Dearest Simone,

Whatever happened to science? I don’t remember Biology, but History I recall as if it were yesterday. Our menagerie used to be measurable. We could feed all the animals under Mr. Huemiller’s desk, as long as the text was in cursive. Simone, do you remember Jardin, the cartoon monkey we named after a garden because we liked the sound first and the meaning after? As the possibility of my garden grows nearer – boxes boxed in in the back yard – I find myself thinking of the future as pencil sketched on lined paper, the garden arranging itself in rows almost without us. I suppose Mr. Huemiller was our gardener: he certainly availed himself of the short khaki shorts. Leg up on a desk like Washington crossing the Delaware, we surreptitiously built our Eden under that frozen river; the underside of flip-top wooden desks, emblazoned with initialed epitaphs to first middle school crushes. I wonder if our creations matured along with us? Once I found a box filled with their old exploits, haphazardly folded and tucked in with dried prom corsages and cheap silver chains.
I’m trying to make things now and keep them alive, but it’s harder on a colder coast, Simone. In Venice all your cacti stay alive, I’ve seen them. You must be proud. Someday you’ll see the garden here and know that the trajectory of those furrows flows further back than even History: there’s a swing-set. There’s you telling me you’re older because you are bigger and I believed you. I believe you.

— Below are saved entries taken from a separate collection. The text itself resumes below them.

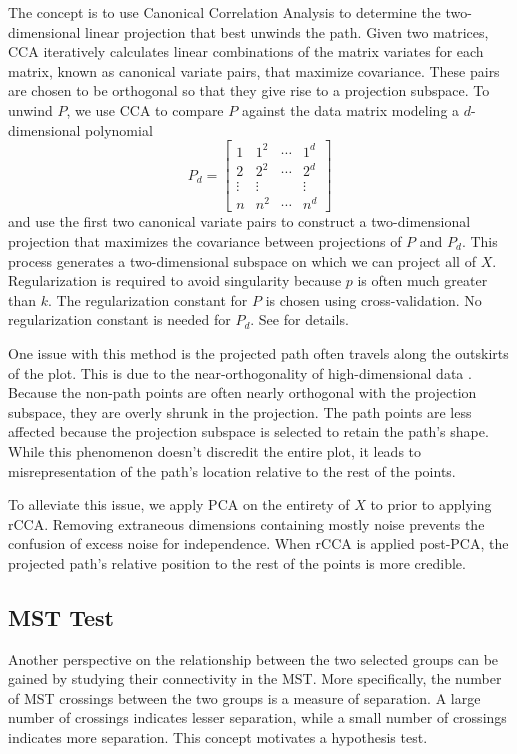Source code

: \documentclass{article}
\begin{document}
The concept is to use Canonical Correlation Analysis to determine the two-dimensional linear projection that best unwinds the path. Given two matrices, CCA iteratively calculates linear combinations of the matrix variates for each matrix, known as canonical variate pairs, that maximize covariance. These pairs are chosen to be orthogonal so that they give rise to a projection subspace. To unwind $P$, we use CCA to compare $P$ against the data matrix modeling a $d$-dimensional polynomial $$P_d = \begin{bmatrix}
1 & 1^2 & \cdots & 1^d \\
2 & 2^2 & \cdots & 2^d \\
\vdots & \vdots & & \vdots \\
n & n^2 & \cdots & n^d
\end{bmatrix}$$
and use the first two canonical variate pairs to construct a two-dimensional projection that maximizes the covariance between projections of $P$ and $P_d$. This process generates a two-dimensional subspace on which we can project all of $X$. Regularization is required to avoid singularity because $p$ is often much greater than $k$. The regularization constant for $P$ is chosen using cross-validation. No regularization constant is needed for $P_d$. See \cite{rCCA} for details.

One issue with this method is the projected path often travels along the outskirts of the plot. This is due to the near-orthogonality of high-dimensional data \cite{near-orthogonal}. Because the non-path points are often nearly orthogonal with the projection subspace, they are overly shrunk in the projection. The path points are less affected because the projection subspace is selected to retain the path's shape. While this phenomenon doesn't discredit the entire plot, it leads to misrepresentation of the path's location relative to the rest of the points.

To alleviate this issue, we apply PCA on the entirety of $X$ to prior to applying rCCA. Removing extraneous dimensions containing mostly noise prevents the confusion of excess noise for independence. When rCCA is applied post-PCA, the projected path's relative position to the rest of the points is more credible.

\subsection{MST Test}
Another perspective on the relationship between the two selected groups can be gained by studying their connectivity in the MST. More specifically, the number of MST crossings between the two groups is a measure of separation. A large number of crossings indicates lesser separation, while a small number of crossings indicates more separation. This concept motivates a hypothesis test.
\end{document}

My characters are coming to life, and sometimes even staying that way. While writing this letter to you, Harold, the bachelor tom who sometimes roosts in the cherry tree in the back, toddled across the yard. I hadn’t seen him all winter and assumed he’d withered without my attention. As a writer, as a gardener, as a teacher, I wonder if we don’t over-interpret the influence of our attention. Things grow on their own, as you came to learn from a sunless mother. They don’t (necessarily) just up and die on you if you don’t give them time. I feel fortunate we didn’t wither together. You know, the end of Candide, the final bars of “Make our Garden Grow” always get me in that gorgeous orchestral swell. Maybe things do go on without us. We try our best. Maybe Jardin has been watering our little creatures in our little garden this whole time. There’s always lined paper, and time; three holes punched. What do you think, Simone?